» Work instructions: Look through the records below for the line with "I'm Manda 👋". Return that line and each one after it up to and including the line with "- Tech job corp: The", exactly.

··· Record excerpts ···

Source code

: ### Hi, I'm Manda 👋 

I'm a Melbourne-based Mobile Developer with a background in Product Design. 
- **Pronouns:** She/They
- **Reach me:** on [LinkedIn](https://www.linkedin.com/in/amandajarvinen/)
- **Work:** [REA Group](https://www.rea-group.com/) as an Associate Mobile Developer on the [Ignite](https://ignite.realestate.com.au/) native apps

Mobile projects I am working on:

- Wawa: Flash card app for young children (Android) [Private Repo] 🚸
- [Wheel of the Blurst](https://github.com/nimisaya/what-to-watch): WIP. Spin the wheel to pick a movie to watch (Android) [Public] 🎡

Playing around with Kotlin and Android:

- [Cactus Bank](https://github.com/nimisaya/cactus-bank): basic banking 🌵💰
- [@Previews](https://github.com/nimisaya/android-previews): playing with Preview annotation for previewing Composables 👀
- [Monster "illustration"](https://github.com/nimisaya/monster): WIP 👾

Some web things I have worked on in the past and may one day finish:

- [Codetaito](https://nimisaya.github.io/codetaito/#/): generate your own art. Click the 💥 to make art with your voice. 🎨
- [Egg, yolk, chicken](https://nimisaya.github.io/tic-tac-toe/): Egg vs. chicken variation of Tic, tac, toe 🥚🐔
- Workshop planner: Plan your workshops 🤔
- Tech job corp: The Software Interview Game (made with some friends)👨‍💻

···
··· Record excerpts ···

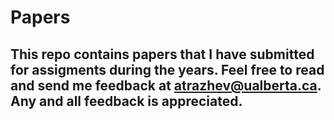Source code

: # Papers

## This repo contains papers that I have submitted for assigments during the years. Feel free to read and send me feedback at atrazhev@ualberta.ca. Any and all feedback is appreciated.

···

» Written solution:
: ### Hi, I'm Manda 👋 

I'm a Melbourne-based Mobile Developer with a background in Product Design. 
- **Pronouns:** She/They
- **Reach me:** on [LinkedIn](https://www.linkedin.com/in/amandajarvinen/)
- **Work:** [REA Group](https://www.rea-group.com/) as an Associate Mobile Developer on the [Ignite](https://ignite.realestate.com.au/) native apps

Mobile projects I am working on:

- Wawa: Flash card app for young children (Android) [Private Repo] 🚸
- [Wheel of the Blurst](https://github.com/nimisaya/what-to-watch): WIP. Spin the wheel to pick a movie to watch (Android) [Public] 🎡

Playing around with Kotlin and Android:

- [Cactus Bank](https://github.com/nimisaya/cactus-bank): basic banking 🌵💰
- [@Previews](https://github.com/nimisaya/android-previews): playing with Preview annotation for previewing Composables 👀
- [Monster "illustration"](https://github.com/nimisaya/monster): WIP 👾

Some web things I have worked on in the past and may one day finish:

- [Codetaito](https://nimisaya.github.io/codetaito/#/): generate your own art. Click the 💥 to make art with your voice. 🎨
- [Egg, yolk, chicken](https://nimisaya.github.io/tic-tac-toe/): Egg vs. chicken variation of Tic, tac, toe 🥚🐔
- Workshop planner: Plan your workshops 🤔
- Tech job corp: The Software Interview Game (made with some friends)👨‍💻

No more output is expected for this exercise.